[FEATURE]: SSH-based remote server connections to OpenCode Desktop

[dl-alexandre]

Feature hasn't been suggested before.

• [x] I have verified this feature I'm about to request hasn't been suggested before.

Describe the enhancement you want to request

Summary

Add first-class SSH connectivity to the OpenCode desktop app so users can connect to a remote opencode server through a secure SSH local port-forward. The desktop app continues to speak HTTP/WebSocket to the server via 127.0.0.1:<localPort>; SSH is transport only.

Goals

•	Establish SSH local port-forwards using the system ssh binary (no embedded SSH libs).
•	Discover a running remote OpenCode server via a standardized health endpoint over the forwarded port.
•	Optionally bootstrap a server via a single remote command execution (no interactive shell workflow).
•	Provide clear connection states, diagnostics, and typed error surfaces.

Non-goals

•	Remote filesystem access beyond the OpenCode server API.
•	Terminal multiplexing / interactive shell access.
•	SSH key generation/management/storage.
•	SSH config modification/management.
•	Remote extension execution.
•	Any custom SSH protocol implementation.

Proposed UX

•	“Add Connection” wizard for creating a Connection Profile (host + optional user/port/identity file/proxy jump).
•	Connect/Disconnect per profile.
•	Connection status indicator (Connecting → Discovering → Bootstrapping → Connected / Failed).
•	“Copy Diagnostics” action (redacted logs + effective parameters used).

Requirements (high-level)

SSH Transport

•	Use system ssh to establish a local forward bound to 127.0.0.1 (local endpoint only).
•	Fail fast if ssh would prompt for a password/passphrase (no password prompts in-app).
•	Host key verification must be enabled (StrictHostKeyChecking equivalent). Unknown host keys require manual acceptance via ssh outside the app.
•	Clean termination on disconnect (SIGTERM then SIGKILL after timeout).

Discovery

•	After tunnel is established, probe a standardized endpoint (e.g., GET /health) through the local forward.
•	Require 200 OK and JSON including at least status and version.
•	Enforce compatibility (e.g., major version mismatch fails with a Compatibility error).
•	Timeouts and retry rules should be defined (initial suggestion: 10s per probe).

Optional Bootstrap

•	If discovery fails and bootstrap is enabled, run a single remote command (e.g., opencode server start --port=<p> --json).
•	Parse JSON output for port/endpoint data, then retry discovery.
•	No user-provided arbitrary command args beyond a port number.
•	Timeout bootstrap (initial suggestion: 30s) and surface stderr/stdout in diagnostics (redacted).

Profiles & Integration

•	Persist profiles locally (JSON in app data dir).
•	Support SSH config options commonly needed: Host, HostName, Port, User, IdentityFile, ProxyJump.
•	Respect known_hosts; never modify SSH config or known_hosts.

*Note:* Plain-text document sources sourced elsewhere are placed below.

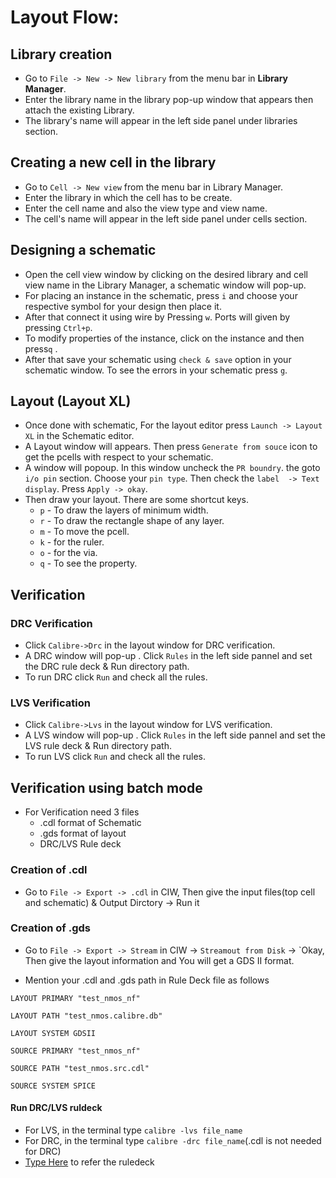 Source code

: # Layout Flow:
##  Library creation
- Go to `File -> New -> New library` from the menu bar in **Library Manager**.
- Enter the library name in the library pop-up window that appears then attach the existing Library.
- The library's name will appear in the left side panel under libraries section.

## Creating a new cell in the library
- Go to `Cell -> New view` from the menu bar in Library Manager.
- Enter the library in which the cell has to be create.
- Enter the cell name and also the view type and view name.
- The cell's name will appear in the left side panel under cells section.

## Designing a schematic 
* Open the cell view window by clicking on the desired library and cell view name in the Library Manager, a schematic window will pop-up.
* For placing an instance in the schematic, press `i` and choose your respective symbol for your design then place it.
* After that connect it using wire by Pressing `w`.  Ports will given by pressing `Ctrl+p`.
* To modify properties of the instance, click on the instance and then press`q` .
* After that save your schematic using `check & save` option in your schematic window. To see the errors in your schematic press `g`. 

## Layout (Layout XL)
- Once done with schematic, For the layout editor press `Launch -> Layout XL` in the Schematic editor. 
- A Layout window will appears. Then press `Generate from souce` icon to get the pcells with respect to your schematic.
- A window will popoup. In this window uncheck the `PR boundry`. the goto `i/o pin` section. Choose your `pin type`. Then check the `label  -> Text display`. Press `Apply -> okay`.  
-  Then draw your layout. There are some shortcut keys.
	-  `p` - To draw the layers of minimum width.
	-  `r` - To draw the rectangle shape of any layer.
	-  `m` - To move the pcell.
	-  `k` - for the ruler.
	-  `o` - for the via.
	-  `q` - To see the property.

## Verification 
### DRC Verification
* Click `Calibre->Drc` in the layout window for DRC verification.
* A  DRC window will pop-up . Click `Rules` in the left side pannel and set the DRC rule deck & Run directory path.
* To run DRC click `Run` and check all the rules.
### LVS Verification
* Click `Calibre->Lvs` in the layout window for LVS verification.
* A  LVS window will pop-up . Click `Rules` in the left side pannel and set the LVS rule deck & Run directory path.
* To run LVS click `Run` and check all the rules.

## Verification using batch mode
* For Verification need 3 files
	- .cdl format of Schematic
	- .gds format of layout
	- DRC/LVS Rule deck
### Creation of .cdl
* Go to `File -> Export -> .cdl` in  CIW, Then give the input files(top cell and schematic) & Output Dirctory -> Run it
### Creation of .gds
* Go to `File -> Export -> Stream` in CIW -> `Streamout from Disk` -> `Okay, Then give the layout information and You will get a GDS II format.

* Mention your .cdl and .gds path in Rule Deck file as follows

`LAYOUT PRIMARY "test_nmos_nf"`

`LAYOUT PATH "test_nmos.calibre.db"`

`LAYOUT SYSTEM GDSII`

`SOURCE PRIMARY "test_nmos_nf"`

`SOURCE PATH "test_nmos.src.cdl"`

`SOURCE SYSTEM SPICE`

#### Run DRC/LVS ruldeck 
* For LVS, in the terminal type `calibre -lvs file_name`
* For DRC, in the terminal type `calibre -drc file_name`(.cdl is not needed for DRC)
* [Type Here](https://github.com/akpatro-github/Verification-LVS/blob/main/LVS/Calibre/nmos/cmd_run/nmos.lvs) to refer the ruledeck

Error Taxonomy / Diagnostics

•	Typed errors: Transport, Discovery, Bootstrap, Compatibility, Configuration.
•	Expose actionable messages + include redacted raw ssh stderr/stdout in diagnostics.

Open Questions

•	How to choose the remote server port (default vs negotiated if 8080 is in use)?
•	Whether to support multiple forwards (if bootstrap returns a different port) vs rebuild tunnel.
•	What exact /health JSON contract should be considered stable/minimum?
•	Precedence rules: profile values vs ~/.ssh/config Host entries.

Acceptance Criteria (MVP)

•	User can connect to a host with an already-running remote OpenCode server using an SSH tunnel created by the desktop app.
•	If server not running, user can optionally bootstrap it and then connect.
•	Errors are typed and diagnosable without exposing secrets.